• _Task_
Reproduce the entries below character for character.

(Dataset records)
===============
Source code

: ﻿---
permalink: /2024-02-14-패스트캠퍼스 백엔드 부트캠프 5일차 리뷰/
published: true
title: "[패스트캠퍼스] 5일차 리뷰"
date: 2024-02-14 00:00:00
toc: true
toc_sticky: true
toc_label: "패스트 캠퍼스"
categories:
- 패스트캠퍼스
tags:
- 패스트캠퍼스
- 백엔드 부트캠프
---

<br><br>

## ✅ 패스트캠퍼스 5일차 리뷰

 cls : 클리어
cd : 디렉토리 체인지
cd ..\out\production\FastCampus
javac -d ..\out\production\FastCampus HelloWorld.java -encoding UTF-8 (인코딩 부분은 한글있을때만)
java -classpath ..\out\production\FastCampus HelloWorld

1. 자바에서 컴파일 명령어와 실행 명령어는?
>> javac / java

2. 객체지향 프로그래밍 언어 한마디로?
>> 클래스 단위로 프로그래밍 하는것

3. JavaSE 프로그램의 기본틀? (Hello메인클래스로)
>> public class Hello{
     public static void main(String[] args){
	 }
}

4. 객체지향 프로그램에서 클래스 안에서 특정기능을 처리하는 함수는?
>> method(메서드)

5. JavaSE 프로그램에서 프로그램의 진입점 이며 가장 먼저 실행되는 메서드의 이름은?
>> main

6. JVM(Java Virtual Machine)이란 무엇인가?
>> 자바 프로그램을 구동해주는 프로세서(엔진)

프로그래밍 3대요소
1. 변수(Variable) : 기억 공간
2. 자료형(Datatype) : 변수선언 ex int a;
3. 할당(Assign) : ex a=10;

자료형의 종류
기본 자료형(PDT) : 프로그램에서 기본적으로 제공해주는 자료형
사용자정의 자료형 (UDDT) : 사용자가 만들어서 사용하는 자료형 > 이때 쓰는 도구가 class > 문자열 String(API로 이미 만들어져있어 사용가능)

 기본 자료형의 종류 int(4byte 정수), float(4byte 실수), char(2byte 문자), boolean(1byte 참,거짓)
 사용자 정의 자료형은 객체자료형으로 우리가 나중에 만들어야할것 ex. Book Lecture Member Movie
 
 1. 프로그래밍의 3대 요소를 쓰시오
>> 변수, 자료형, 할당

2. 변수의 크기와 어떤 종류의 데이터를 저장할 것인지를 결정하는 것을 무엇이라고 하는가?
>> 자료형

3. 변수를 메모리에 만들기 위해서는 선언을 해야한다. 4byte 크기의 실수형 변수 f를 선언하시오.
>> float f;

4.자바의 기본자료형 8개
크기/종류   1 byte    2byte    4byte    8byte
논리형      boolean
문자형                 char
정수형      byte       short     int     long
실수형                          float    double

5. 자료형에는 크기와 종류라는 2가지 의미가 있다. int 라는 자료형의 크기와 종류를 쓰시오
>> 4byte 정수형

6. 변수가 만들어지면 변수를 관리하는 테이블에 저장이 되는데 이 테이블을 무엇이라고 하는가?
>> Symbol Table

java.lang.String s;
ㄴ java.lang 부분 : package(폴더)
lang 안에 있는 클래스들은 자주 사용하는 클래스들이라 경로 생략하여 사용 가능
===============
• _Your solution_
Source code

: ﻿---
permalink: /2024-02-14-패스트캠퍼스 백엔드 부트캠프 5일차 리뷰/
published: true
title: "[패스트캠퍼스] 5일차 리뷰"
date: 2024-02-14 00:00:00
toc: true
toc_sticky: true
toc_label: "패스트 캠퍼스"
categories:
- 패스트캠퍼스
tags:
- 패스트캠퍼스
- 백엔드 부트캠프
---

<br><br>

## ✅ 패스트캠퍼스 5일차 리뷰

 cls : 클리어
cd : 디렉토리 체인지
cd ..\out\production\FastCampus
javac -d ..\out\production\FastCampus HelloWorld.java -encoding UTF-8 (인코딩 부분은 한글있을때만)
java -classpath ..\out\production\FastCampus HelloWorld

1. 자바에서 컴파일 명령어와 실행 명령어는?
>> javac / java

2. 객체지향 프로그래밍 언어 한마디로?
>> 클래스 단위로 프로그래밍 하는것

3. JavaSE 프로그램의 기본틀? (Hello메인클래스로)
>> public class Hello{
     public static void main(String[] args){
	 }
}

4. 객체지향 프로그램에서 클래스 안에서 특정기능을 처리하는 함수는?
>> method(메서드)

5. JavaSE 프로그램에서 프로그램의 진입점 이며 가장 먼저 실행되는 메서드의 이름은?
>> main

6. JVM(Java Virtual Machine)이란 무엇인가?
>> 자바 프로그램을 구동해주는 프로세서(엔진)

프로그래밍 3대요소
1. 변수(Variable) : 기억 공간
2. 자료형(Datatype) : 변수선언 ex int a;
3. 할당(Assign) : ex a=10;

자료형의 종류
기본 자료형(PDT) : 프로그램에서 기본적으로 제공해주는 자료형
사용자정의 자료형 (UDDT) : 사용자가 만들어서 사용하는 자료형 > 이때 쓰는 도구가 class > 문자열 String(API로 이미 만들어져있어 사용가능)

 기본 자료형의 종류 int(4byte 정수), float(4byte 실수), char(2byte 문자), boolean(1byte 참,거짓)
 사용자 정의 자료형은 객체자료형으로 우리가 나중에 만들어야할것 ex. Book Lecture Member Movie
 
 1. 프로그래밍의 3대 요소를 쓰시오
>> 변수, 자료형, 할당

2. 변수의 크기와 어떤 종류의 데이터를 저장할 것인지를 결정하는 것을 무엇이라고 하는가?
>> 자료형

3. 변수를 메모리에 만들기 위해서는 선언을 해야한다. 4byte 크기의 실수형 변수 f를 선언하시오.
>> float f;

4.자바의 기본자료형 8개
크기/종류   1 byte    2byte    4byte    8byte
논리형      boolean
문자형                 char
정수형      byte       short     int     long
실수형                          float    double

5. 자료형에는 크기와 종류라는 2가지 의미가 있다. int 라는 자료형의 크기와 종류를 쓰시오
>> 4byte 정수형

6. 변수가 만들어지면 변수를 관리하는 테이블에 저장이 되는데 이 테이블을 무엇이라고 하는가?
>> Symbol Table

java.lang.String s;
ㄴ java.lang 부분 : package(폴더)
lang 안에 있는 클래스들은 자주 사용하는 클래스들이라 경로 생략하여 사용 가능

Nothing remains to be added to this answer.